INPUT RECORDS:
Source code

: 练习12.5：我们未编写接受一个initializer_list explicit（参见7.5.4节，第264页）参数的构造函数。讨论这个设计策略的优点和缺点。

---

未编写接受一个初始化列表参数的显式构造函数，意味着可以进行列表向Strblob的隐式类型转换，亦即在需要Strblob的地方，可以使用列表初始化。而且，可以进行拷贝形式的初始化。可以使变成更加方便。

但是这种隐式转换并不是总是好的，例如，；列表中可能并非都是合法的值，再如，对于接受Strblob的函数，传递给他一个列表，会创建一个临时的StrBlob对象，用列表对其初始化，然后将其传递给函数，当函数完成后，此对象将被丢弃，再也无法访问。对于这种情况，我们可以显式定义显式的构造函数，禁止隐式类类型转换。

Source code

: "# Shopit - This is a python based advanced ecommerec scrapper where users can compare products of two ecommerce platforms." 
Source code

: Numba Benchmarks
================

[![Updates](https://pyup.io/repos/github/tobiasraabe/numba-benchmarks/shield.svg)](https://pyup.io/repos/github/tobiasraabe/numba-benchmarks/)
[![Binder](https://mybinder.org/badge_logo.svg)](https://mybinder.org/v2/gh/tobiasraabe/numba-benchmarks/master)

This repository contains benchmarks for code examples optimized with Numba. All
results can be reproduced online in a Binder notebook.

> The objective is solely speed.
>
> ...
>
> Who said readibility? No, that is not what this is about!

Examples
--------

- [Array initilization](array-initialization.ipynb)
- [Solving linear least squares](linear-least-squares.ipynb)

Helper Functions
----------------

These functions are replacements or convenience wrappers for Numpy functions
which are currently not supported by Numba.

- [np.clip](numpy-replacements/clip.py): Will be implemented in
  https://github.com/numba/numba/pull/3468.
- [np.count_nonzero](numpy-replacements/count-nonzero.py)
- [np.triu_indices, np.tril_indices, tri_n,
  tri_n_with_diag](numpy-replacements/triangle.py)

TASK REQUIREMENTS: All lines from the one with "These functions are" through the end of the records need to be copied exactly, and no other lines.

WRITTEN ANSWER:
These functions are replacements or convenience wrappers for Numpy functions
which are currently not supported by Numba.

- [np.clip](numpy-replacements/clip.py): Will be implemented in
  https://github.com/numba/numba/pull/3468.
- [np.count_nonzero](numpy-replacements/count-nonzero.py)
- [np.triu_indices, np.tril_indices, tri_n,
  tri_n_with_diag](numpy-replacements/triangle.py)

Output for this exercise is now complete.